Jawabannya tegas: tidak sah. Undang-Undang Nomor 13 Tahun 2003 tentang Ketenagakerjaan yang telah diubah dengan Undang-Undang Nomor 11 Tahun 2020 tentang Cipta Kerja tidak pernah memberikan kewenangan kepada perusahaan untuk menahan ijazah pekerja. Tidak ada pasal yang menyebutkan ijazah bisa dijadikan jaminan.
Lebih jauh, Pasal 52 ayat (1) UU Ketenagakerjaan menegaskan bahwa hubungan kerja lahir dari perjanjian kerja yang disepakati kedua belah pihak. Artinya, jika ada klausul yang mewajibkan pekerja menyerahkan ijazah, maka klausul itu batal demi hukum karena bertentangan dengan asas kebebasan berkontrak sebagaimana diatur dalam Pasal 1320 KUHPerdata.
Selain itu, Pasal 28D ayat (2) UUD 1945 menjamin setiap orang berhak atas pekerjaan serta perlakuan yang adil. Penahanan ijazah jelas melanggar prinsip konstitusi tersebut. Ijazah adalah dokumen pribadi yang menjadi simbol perjuangan akademis, bukan alat kontrol perusahaan terhadap karyawannya.
Perusahaan yang tetap menahan ijazah bisa berhadapan dengan risiko hukum. Pertama, secara perdata, karyawan bisa menggugat dengan dasar perbuatan melawan hukum. Kedua, secara pidana, penahanan ijazah bisa masuk kategori penggelapan sebagaimana diatur dalam Pasal 372 KUHP. Ketiga, secara administratif, Dinas Ketenagakerjaan berhak memberi teguran, sanksi, hingga rekomendasi penghentian usaha.
Sebagai praktisi hukum, saya sering menerima aduan pekerja yang ijazahnya masih ditahan perusahaan lama padahal mereka sudah mengundurkan diri. Banyak di antara mereka akhirnya terhambat melamar kerja baru atau melanjutkan pendidikan, hanya karena dokumen penting itu tidak dikembalikan.

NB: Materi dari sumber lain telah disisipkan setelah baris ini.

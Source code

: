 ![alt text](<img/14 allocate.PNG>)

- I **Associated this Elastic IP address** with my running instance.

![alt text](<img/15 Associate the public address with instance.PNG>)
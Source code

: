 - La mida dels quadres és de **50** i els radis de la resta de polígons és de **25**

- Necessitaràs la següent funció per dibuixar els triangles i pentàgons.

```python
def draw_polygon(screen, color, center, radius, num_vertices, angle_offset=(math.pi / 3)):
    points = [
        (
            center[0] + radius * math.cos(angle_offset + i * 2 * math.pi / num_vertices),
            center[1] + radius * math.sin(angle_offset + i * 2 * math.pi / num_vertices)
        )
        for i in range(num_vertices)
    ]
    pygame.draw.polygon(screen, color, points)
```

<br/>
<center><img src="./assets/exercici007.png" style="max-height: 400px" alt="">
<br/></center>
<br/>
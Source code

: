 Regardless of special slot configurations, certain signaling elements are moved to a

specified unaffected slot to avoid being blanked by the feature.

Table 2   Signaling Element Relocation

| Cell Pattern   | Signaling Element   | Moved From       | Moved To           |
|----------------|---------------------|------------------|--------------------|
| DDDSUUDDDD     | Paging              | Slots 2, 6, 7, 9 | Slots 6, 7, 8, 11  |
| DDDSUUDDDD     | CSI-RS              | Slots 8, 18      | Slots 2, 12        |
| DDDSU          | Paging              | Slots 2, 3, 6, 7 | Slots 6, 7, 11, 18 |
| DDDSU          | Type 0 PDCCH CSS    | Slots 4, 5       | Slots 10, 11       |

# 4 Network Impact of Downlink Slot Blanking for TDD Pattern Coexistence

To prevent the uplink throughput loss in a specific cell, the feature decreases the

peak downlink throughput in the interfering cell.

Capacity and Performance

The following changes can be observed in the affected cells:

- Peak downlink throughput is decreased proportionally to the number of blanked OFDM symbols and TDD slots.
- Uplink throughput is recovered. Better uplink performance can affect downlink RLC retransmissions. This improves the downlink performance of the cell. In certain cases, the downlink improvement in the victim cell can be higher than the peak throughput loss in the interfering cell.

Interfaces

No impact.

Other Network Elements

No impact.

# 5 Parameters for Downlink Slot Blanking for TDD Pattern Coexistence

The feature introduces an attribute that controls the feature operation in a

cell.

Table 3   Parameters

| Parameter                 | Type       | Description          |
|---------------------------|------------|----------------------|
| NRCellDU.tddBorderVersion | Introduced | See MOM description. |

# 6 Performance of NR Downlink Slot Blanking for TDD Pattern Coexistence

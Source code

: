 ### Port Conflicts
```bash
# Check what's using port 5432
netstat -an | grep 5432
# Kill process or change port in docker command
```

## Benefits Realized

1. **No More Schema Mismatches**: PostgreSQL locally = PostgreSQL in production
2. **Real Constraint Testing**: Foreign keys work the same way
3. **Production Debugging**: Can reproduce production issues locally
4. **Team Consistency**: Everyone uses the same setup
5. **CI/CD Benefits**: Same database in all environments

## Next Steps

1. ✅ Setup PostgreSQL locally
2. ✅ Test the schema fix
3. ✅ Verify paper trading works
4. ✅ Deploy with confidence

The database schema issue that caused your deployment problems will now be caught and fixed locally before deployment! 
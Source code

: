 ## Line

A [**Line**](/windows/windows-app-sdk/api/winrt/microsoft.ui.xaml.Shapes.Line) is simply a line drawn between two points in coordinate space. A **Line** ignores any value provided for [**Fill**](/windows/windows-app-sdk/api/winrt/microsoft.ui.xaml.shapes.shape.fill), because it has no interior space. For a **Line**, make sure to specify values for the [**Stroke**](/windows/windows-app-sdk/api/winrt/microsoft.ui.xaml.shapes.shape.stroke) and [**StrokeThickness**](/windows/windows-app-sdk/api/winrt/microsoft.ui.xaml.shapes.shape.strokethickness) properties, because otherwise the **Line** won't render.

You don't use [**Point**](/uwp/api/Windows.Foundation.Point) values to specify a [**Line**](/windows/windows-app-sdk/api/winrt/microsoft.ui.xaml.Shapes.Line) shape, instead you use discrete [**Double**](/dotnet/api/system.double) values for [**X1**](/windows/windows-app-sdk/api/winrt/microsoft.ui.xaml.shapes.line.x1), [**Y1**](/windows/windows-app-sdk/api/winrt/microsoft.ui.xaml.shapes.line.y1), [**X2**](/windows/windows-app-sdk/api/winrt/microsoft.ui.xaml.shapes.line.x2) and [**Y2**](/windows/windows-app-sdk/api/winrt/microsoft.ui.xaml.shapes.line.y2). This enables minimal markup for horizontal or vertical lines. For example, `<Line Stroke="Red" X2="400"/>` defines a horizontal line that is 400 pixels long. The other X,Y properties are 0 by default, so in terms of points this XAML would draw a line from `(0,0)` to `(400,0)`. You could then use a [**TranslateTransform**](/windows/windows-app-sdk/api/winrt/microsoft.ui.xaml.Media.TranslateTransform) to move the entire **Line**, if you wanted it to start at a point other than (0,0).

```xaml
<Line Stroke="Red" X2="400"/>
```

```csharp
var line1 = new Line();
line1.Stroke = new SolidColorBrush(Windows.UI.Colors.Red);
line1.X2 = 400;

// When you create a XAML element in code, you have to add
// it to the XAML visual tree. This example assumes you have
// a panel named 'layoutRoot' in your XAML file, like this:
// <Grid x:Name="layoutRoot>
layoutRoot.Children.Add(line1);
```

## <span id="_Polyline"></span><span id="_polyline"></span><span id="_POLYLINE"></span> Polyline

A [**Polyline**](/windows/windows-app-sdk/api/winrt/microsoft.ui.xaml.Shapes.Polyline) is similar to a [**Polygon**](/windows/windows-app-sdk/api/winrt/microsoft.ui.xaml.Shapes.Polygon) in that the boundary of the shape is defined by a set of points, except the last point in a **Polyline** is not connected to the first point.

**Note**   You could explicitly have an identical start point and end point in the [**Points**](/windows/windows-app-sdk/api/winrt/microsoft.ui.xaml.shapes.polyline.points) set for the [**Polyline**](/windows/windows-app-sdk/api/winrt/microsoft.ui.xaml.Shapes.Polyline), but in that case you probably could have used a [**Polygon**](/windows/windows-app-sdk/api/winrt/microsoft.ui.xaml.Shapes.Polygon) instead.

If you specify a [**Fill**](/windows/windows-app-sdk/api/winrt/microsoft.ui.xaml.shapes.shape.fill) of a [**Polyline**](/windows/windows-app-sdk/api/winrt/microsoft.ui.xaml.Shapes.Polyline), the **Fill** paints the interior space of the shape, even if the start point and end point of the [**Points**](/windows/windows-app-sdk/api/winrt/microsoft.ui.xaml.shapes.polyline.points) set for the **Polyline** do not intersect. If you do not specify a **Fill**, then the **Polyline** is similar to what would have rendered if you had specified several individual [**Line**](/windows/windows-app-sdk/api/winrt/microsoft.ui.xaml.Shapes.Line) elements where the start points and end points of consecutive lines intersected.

Jika perusahaan ingin memastikan karyawan tidak keluar sebelum kontrak berakhir, ada cara yang sah dan bermartabat: buat perjanjian kerja yang jelas, tuliskan konsekuensi finansial yang proporsional jika kontrak dilanggar, serta bangun hubungan kerja yang sehat berdasarkan saling menghormati.
Pada akhirnya, menahan ijazah tidak pernah dibenarkan hukum. Ia bukan barang gadai, melainkan bagian dari identitas seseorang yang dilindungi undang-undang. Perusahaan yang masih mempraktikkan penahanan ijazah bukan hanya melanggar hukum, tetapi juga merampas martabat pekerjanya.